Sick of vampires? So is Meena Harper.
But her boss is making her write about them anyway, even though Meena doesn’t believe in them.
Not that Meena isn’t familiar with the supernatural. See, Meena Harper knows how you’re going to die (not that you’re going to believe her; no one ever does).
But not even Meena’s precognition can prepare her for what happens when she meets—then makes the mistake of falling in love with—Lucien Antonescu, a modern-day prince with a bit of a dark side . . . a dark side a lot of people, like an ancient society of vampire-hunters, would prefer to see him dead for.
The problem is, he already is dead. Maybe that’s why he’s the first guy Meena’s ever met that she could see herself having a future with. See, while Meena’s always been able to see everyone else’s future, she’s never been able look into her own.
And while Lucien seems like everything Meena has ever dreamed of in a boyfriend, he might turn out to be more like a nightmare.
Now might be a good time for Meena to start learning to predict her own future . . .
If she even has one.
The summary of Insatiable is somewhat true to real life when it implies that vampires are everywhere these days. In Insatiable, Meg Cabot finally covers vampires (and no, she didn’t just write the book because vamps are trendy, but that’s a story for another day) with a little bit of sexytimes and a strong female character. Despite these two awesome elements, Insatiable didn’t quite quench my thirst for a fantastic adult paranormal novel. (Get it? Quenching my thirst? Vampires? Hardy har har. I’m done now.)
The one thing I can’t complain about in Insatiable is the plot. Cabot tells an unpredictable story that was wrought with suspense until the final page. I read this book while traveling and it made my four hour delay (three of those spent on the plane) s and time sitting in airports pass much more quickly.
I loved Meena right off the bat. She is an intelligent, adult woman who can take care of herself. I appreciated the way Meena handled herself at the conclusion of this story, but I think Cabot wound up making her sound preachy. Even if you believe in the message you’re sending through a character, preachy just doesn’t work for me.

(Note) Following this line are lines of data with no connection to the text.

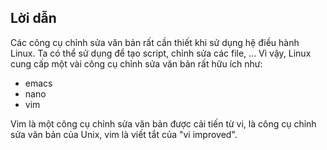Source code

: ## Lời dẫn

Các công cụ chỉnh sửa văn bản rất cần thiết khi sử dụng hệ điều hành Linux. Ta có thể sử dụng để tạo script, chỉnh sửa các file, ... Vì vậy, Linux cung cấp một vài công cụ chỉnh sửa văn bản rất hữu ích như: 
- emacs 
- nano 
- vim

Vim là một công cụ chỉnh sửa văn bản được cải tiến từ vi, là công cụ chỉnh sửa văn bản của Unix, vim là viết tắt của "vi improved".

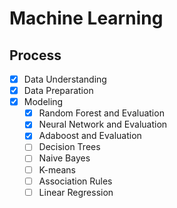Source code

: # Machine Learning

## Process

- [x] Data Understanding
- [x] Data Preparation
- [x] Modeling
  - [x] Random Forest and Evaluation 
  - [x] Neural Network and Evaluation
  - [x] Adaboost and Evaluation
  - [ ] Decision Trees
  - [ ] Naive Bayes
  - [ ] K-means
  - [ ] Association Rules
  - [ ] Linear Regression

One of my biggest problems with Insatiable was the insta-love, and I’m not talking about the physical intimacy that Lucien and Meena quickly shared. What I mean is that I didn’t like how after having just met Lucien, Meena couldn’t stop talking about how in love she was with him and vice versa. However, I loved reading about Alaric. Even though I wasn’t sure about him at first, he grew on me by the end of the novel. Let’s just say that while I started of who I was rooting for, I finished on Team Alaric.
As far as vampire books go, Insatiable isn’t a total dud. However, there were some things in here that seriously clashed with my tastes. I’ll be curious to see where the story, especially the romance, goes in Overbite.
Disclosure: I purchased a copy of this book.